▸ PROBLEM TO WORK ON: Find every line below where the word "prisma" occurs, then give how many you found and nothing else.

Dataset entries
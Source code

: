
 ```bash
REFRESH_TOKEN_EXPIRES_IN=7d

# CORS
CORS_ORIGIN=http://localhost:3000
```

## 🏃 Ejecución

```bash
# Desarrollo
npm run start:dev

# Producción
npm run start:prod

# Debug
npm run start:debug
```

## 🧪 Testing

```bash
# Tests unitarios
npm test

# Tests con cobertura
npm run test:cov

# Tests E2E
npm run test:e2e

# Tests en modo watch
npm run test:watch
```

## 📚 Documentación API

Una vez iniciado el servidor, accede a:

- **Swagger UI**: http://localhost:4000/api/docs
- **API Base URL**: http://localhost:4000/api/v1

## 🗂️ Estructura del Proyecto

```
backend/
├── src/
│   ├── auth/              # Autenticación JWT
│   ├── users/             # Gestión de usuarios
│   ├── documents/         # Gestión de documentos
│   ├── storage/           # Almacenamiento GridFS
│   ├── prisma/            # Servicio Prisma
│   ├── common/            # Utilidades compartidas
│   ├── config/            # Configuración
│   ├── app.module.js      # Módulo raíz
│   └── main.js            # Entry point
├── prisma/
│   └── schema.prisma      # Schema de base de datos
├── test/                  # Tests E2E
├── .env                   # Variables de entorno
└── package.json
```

▸ EXERCISE ANSWER: 3